EXCERPT: 'When Everything Changed,' by Gail Collins

The limited options for women who did work, and the post-war propaganda about the glories of homemaking convinced the young women who were graduating from high school and college in the early 1960's that once you married, the good life was the stay-at-home life. Prestige lay in having a husband who was successful enough to keep his wife out of the workplace. Esther Peterson, the top-ranking woman in the Kennedy administration, asked an auditorium full of working-class high school girls in Los Angeles how many expected to have a "home and kids and a family" and the room was full of waving hands. But when Peterson wanted to know how many expected to work, only one or two girls signified interest. She then asked how many of their mothers worked and, she recalled later "all those hands went up again." The girls were disturbed by the implicit message. "In those days nine out of ten girls would work outside the home at some point in their lives," Peterson said. "But each of the girls thought that she would be that tenth girl."

"I'd know we were getting the wrong kind of girl. She's not getting married."

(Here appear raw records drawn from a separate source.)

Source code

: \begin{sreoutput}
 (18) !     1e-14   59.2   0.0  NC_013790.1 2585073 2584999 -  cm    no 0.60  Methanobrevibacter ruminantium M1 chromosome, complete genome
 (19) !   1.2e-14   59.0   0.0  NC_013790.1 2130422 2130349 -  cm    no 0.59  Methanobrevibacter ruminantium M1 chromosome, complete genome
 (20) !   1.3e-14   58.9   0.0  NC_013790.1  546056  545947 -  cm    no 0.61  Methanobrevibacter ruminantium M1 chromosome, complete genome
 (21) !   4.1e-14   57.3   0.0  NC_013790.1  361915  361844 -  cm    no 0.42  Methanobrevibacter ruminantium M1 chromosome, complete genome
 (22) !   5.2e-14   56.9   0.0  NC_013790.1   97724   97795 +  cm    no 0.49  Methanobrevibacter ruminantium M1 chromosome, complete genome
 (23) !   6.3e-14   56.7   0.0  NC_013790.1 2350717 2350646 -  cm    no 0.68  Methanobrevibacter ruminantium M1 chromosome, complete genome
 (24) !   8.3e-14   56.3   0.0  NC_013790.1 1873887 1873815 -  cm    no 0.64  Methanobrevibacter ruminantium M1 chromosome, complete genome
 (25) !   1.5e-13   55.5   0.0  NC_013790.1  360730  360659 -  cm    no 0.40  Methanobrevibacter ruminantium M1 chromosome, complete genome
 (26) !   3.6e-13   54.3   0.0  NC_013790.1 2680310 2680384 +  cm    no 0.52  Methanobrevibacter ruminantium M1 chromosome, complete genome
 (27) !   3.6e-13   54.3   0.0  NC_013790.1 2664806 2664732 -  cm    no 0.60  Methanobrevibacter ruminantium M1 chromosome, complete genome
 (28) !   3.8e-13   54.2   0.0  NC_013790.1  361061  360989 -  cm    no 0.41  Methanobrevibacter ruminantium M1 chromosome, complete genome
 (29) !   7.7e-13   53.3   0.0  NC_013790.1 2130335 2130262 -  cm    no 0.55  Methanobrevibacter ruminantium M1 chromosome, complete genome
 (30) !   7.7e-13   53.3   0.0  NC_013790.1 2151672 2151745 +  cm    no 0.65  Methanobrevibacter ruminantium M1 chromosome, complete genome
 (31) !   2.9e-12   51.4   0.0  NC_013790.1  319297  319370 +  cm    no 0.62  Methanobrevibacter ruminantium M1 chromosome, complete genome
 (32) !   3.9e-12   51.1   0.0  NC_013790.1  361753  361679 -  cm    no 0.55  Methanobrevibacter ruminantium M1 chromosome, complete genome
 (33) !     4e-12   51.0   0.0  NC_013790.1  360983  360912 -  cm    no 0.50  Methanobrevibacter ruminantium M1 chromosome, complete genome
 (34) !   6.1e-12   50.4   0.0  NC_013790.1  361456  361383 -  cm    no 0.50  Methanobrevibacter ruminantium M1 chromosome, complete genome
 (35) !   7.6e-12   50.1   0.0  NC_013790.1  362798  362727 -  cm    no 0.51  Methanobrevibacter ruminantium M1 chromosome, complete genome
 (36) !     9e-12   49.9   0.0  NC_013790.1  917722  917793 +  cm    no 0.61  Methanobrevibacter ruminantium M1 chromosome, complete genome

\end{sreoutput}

Employers happily took advantage of the assumption that female college graduates would work for only a few years before retiring to domesticity. They offered up a raft of theoretically glamorous short-term jobs that were intended to end long before the young women would begin to care about things like health care or pensions or even salaries. Sociologist David Riesman noted that instead of contemplating careers in fields like business or architecture "even very gifted and creative young women are satisfied to assume that on graduation they will get underpaid ancillary positions, whether as a Time-Life researcher or United Nation's guide or publisher's assistant or reader, where they are seldom likely to advance to real opportunity."

First and foremost among these mini-career paths was being a stewardess. Girls in the postwar era had grown up reading books like "Julie With Wings," in which beautiful and spunky young women beat out the massive competition to become flight attendants. Along with teenage fiction about Cherry Ames the inexhaustible nurse, the stewardess novels were virtually the only girls' career books around -- unless you counted the girl detectives, who didn't seem to get paid for their efforts. Winning your "wings," readers learned, might require leaving behind an unimaginative boyfriend. ("Tug, there's a whole world for me to discover before I marry and all its people for me to know. I must follow the silver path for a while. Alone.") There would be difficult passengers and – according to the novels -- an extraordinary number of airborne criminals. But the rewards were great. Within a few chapters, the heroine of "Silver Wings for Vicki" had attracted two new boyfriends, met a movie star, and helped the police arrest a smuggler. In the real world, the job was a lot more mundane, but it was still virtually the only one a young woman could choose that offered the chance to travel. As a result the airlines got more than 100 applicants for every opening. Schools sprung up offering special courses that would improve the odds of getting into a flight attendant training program. (The Grace Downs Air Career School breathlessly asked potential clients to envision themselves being able to "greet oncoming passengers at lunch time in New York and say farewell before dinner in Minneapolis!").